When the canoes had proceeded far out to sea, ‘Ai‘ai determined their position by landmarks; then looking down into the water and finding the right place, he told the paddlers to stop. He stood up in the canoe, took one of the stones in his hands, and dove into the water. The stone took him down rapidly to the bottom, where he saw a big cave opening right before him, with ulua and other deep-sea fish scurrying about the entrance. Certain that this was the hole where the puhi lived, he surfaced and climbed into his canoe, and after resting for a moment, he opened the hokeo, took out the hook Manaiakalani, and tied the hau ropes to it.

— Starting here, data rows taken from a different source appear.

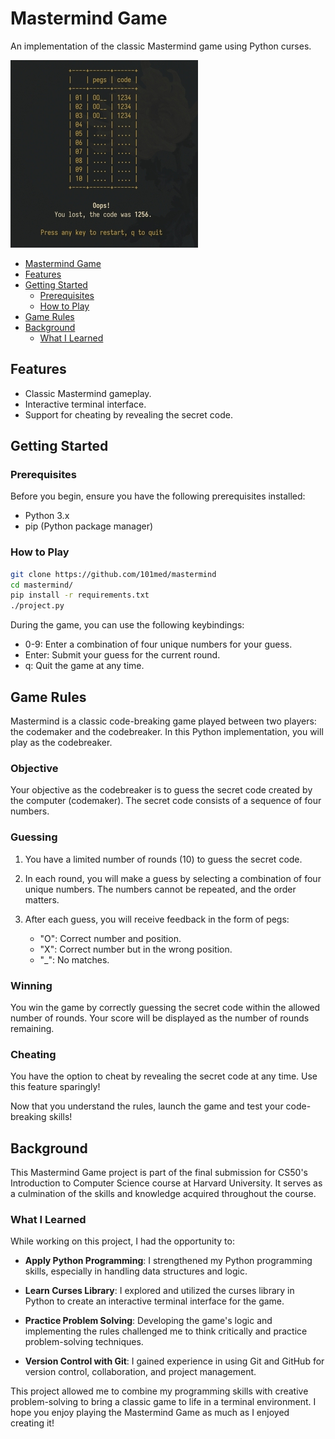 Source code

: # Mastermind Game

An implementation of the classic Mastermind game using Python curses.

<img src="preview.jpg" width="300" height="300">

- [Mastermind Game](#mastermind-game)
- [Features](#features)
- [Getting Started](#getting-started)
  - [Prerequisites](#prerequisites)
  - [How to Play](#how-to-play)
- [Game Rules](#game-rules)
- [Background](#background)
  - [What I Learned](#what-i-learned)

## Features

- Classic Mastermind gameplay.
- Interactive terminal interface.
- Support for cheating by revealing the secret code.

## Getting Started

### Prerequisites

Before you begin, ensure you have the following prerequisites installed:

- Python 3.x
- pip (Python package manager)

### How to Play

   ```bash
   git clone https://github.com/101med/mastermind
   cd mastermind/
   pip install -r requirements.txt
   ./project.py
   ```
During the game, you can use the following keybindings:
- 0-9: Enter a combination of four unique numbers for your guess.
- Enter: Submit your guess for the current round.
- q: Quit the game at any time.

## Game Rules

Mastermind is a classic code-breaking game played between two players: the codemaker and the codebreaker. In this Python implementation, you will play as the codebreaker.

### Objective

Your objective as the codebreaker is to guess the secret code created by the computer (codemaker). The secret code consists of a sequence of four numbers.

### Guessing

1. You have a limited number of rounds (10) to guess the secret code.

2. In each round, you will make a guess by selecting a combination of four unique numbers. The numbers cannot be repeated, and the order matters.

3. After each guess, you will receive feedback in the form of pegs:
   - "O": Correct number and position.
   - "X": Correct number but in the wrong position.
   - "_": No matches.

### Winning

You win the game by correctly guessing the secret code within the allowed number of rounds. Your score will be displayed as the number of rounds remaining.

### Cheating

You have the option to cheat by revealing the secret code at any time. Use this feature sparingly!

Now that you understand the rules, launch the game and test your code-breaking skills!

## Background

This Mastermind Game project is part of the final submission for CS50's Introduction to Computer Science course at Harvard University. It serves as a culmination of the skills and knowledge acquired throughout the course.

### What I Learned

While working on this project, I had the opportunity to:

- **Apply Python Programming**: I strengthened my Python programming skills, especially in handling data structures and logic.

- **Learn Curses Library**: I explored and utilized the curses library in Python to create an interactive terminal interface for the game.

- **Practice Problem Solving**: Developing the game's logic and implementing the rules challenged me to think critically and practice problem-solving techniques.

- **Version Control with Git**: I gained experience in using Git and GitHub for version control, collaboration, and project management.

This project allowed me to combine my programming skills with creative problem-solving to bring a classic game to life in a terminal environment. I hope you enjoy playing the Mastermind Game as much as I enjoyed creating it!
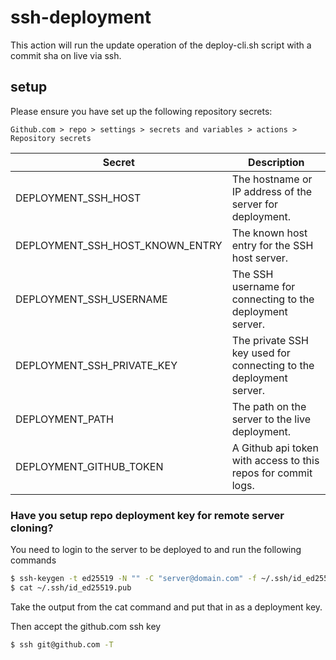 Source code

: # ssh-deployment

This action will run the update operation of the deploy-cli.sh script with a commit sha on live via ssh.


## setup

Please ensure you have set up the following repository secrets:

`Github.com > repo > settings > secrets and variables > actions > Repository secrets`


|     Secret    |   Description   |
|    --------   |    --------     |
| DEPLOYMENT_SSH_HOST | The hostname or IP address of the server for deployment. |
| DEPLOYMENT_SSH_HOST_KNOWN_ENTRY | The known host entry for the SSH host server. |
| DEPLOYMENT_SSH_USERNAME | The SSH username for connecting to the deployment server. |
| DEPLOYMENT_SSH_PRIVATE_KEY | The private SSH key used for connecting to the deployment server. |
| DEPLOYMENT_PATH | The path on the server to the live deployment. |
| DEPLOYMENT_GITHUB_TOKEN | A Github api token with access to this repos for commit logs. |

### Have you setup repo deployment key for remote server cloning?

You need to login to the server to be deployed to and run the following commands 

```bash
$ ssh-keygen -t ed25519 -N "" -C "server@domain.com" -f ~/.ssh/id_ed25519
$ cat ~/.ssh/id_ed25519.pub
```

Take the output from the cat command and put that in as a deployment key.

Then accept the github.com ssh key

```bash
$ ssh git@github.com -T
```
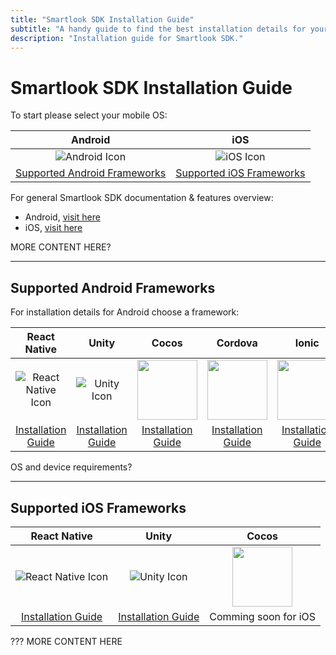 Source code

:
```yaml
---
title: "Smartlook SDK Installation Guide"
subtitle: "A handy guide to find the best installation details for your project."
description: "Installation guide for Smartlook SDK."
---
```


# Smartlook SDK Installation Guide


To start please select your mobile OS: 


|    Android   | iOS |   
|:--------------:|:--------:|
|  ![Android Icon](https://img.icons8.com/color/96/000000/android-os.png) | ![iOS Icon](https://img.icons8.com/ios/99/000000/ios-logo.png) | 
|  [Supported Android Frameworks](../sdk/sdk-installation-guide.md#supported-android-frameworks) | [Supported iOS Frameworks](../sdk/sdk-installation-guide.md#suported-ios-frameworks) | 

For general Smartlook SDK documentation & features overview: 
* Android, [visit here](https://smartlook.github.io/docs/sdk/android/#android)
* iOS, [visit here](https://smartlook.github.io/docs/sdk/ios/#ios)



MORE CONTENT HERE? 

___

## Supported Android Frameworks 

For installation details for Android choose a framework: 

|    React Native   | Unity | Cocos |   Cordova |  Ionic |  
|:--------------:|:--------:|:--------:|:--------:|:--------:|
|  ![React Native Icon](https://img.icons8.com/color/96/000000/react-native.png) | ![Unity Icon](https://img.icons8.com/ios-filled/96/000000/unity.png) | <img src="https://www.gamefromscratch.com/image.axd?picture=cocos2dx_portrait_thumb%5B2%5D.png" width="96"> | <img src="https://cordova.apache.org/static/img/cordova_256.png" width="96"> | <img src="https://d2eip9sf3oo6c2.cloudfront.net/tags/images/000/000/324/square_256/ioniclogo.png" width="96"> | 
|  [Installation Guide](https://smartlook.github.io/docs/sdk/react-native/#android) | [Installation Guide](https://smartlook.github.io/docs/sdk/unity/#installation-for-android) |[Installation Guide](https://smartlook.github.io/docs/sdk/cocos/#android=)| [Installation Guide](https://smartlook.github.io/docs/sdk/cordova-android/#installation) | [Installation Guide](https://smartlook.github.io/docs/sdk/ionic-android/)

OS and device requirements?
___


## Supported iOS Frameworks

|    React Native   | Unity | Cocos |   
|:--------------:|:--------:|:--------:|
|  ![React Native Icon](https://img.icons8.com/color/96/000000/react-native.png) | ![Unity Icon](https://img.icons8.com/ios-filled/96/000000/unity.png) | <img src="https://www.gamefromscratch.com/image.axd?picture=cocos2dx_portrait_thumb%5B2%5D.png" width="96"> | 
|  [Installation Guide](https://smartlook.github.io/docs/sdk/react-native/#ios) | [Installation Guide](https://smartlook.github.io/docs/sdk/unity/#installation-for-ios) | Comming soon for iOS

??? MORE CONTENT HERE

He took a long stick and placed at the end of it the hook baited with a preparation of coconut and other substances attractive to fish.6 Before taking his second dive, he told those on the canoes that if he succeeded in hooking the puhi, he would give the ropes several quick jerks. Then he picked up the other stone, dove down into the sea again, and placed the hook in the cave while murmuring a few incantations in the name of his parents. When he knew the puhi was hooked, he gave the ropes several quick jerks. He surfaced shortly and climbed into one of the canoes. The two canoes paddled toward shore, each trailing a rope behind. He told those in the Haneo‘o canoe to paddle to Haneo‘o and Hamoa and tell the people there to pull in the puhi; he told those in the Aleamai canoe to paddle to Leho‘ula and tell the people there to do the same. The two canoes set forth on their courses to the landings, and after going ashore, the crews gathered crowds of people at Hamoa and at Leho‘ula to pull in the puhi, as ‘Ai‘ai had instructed.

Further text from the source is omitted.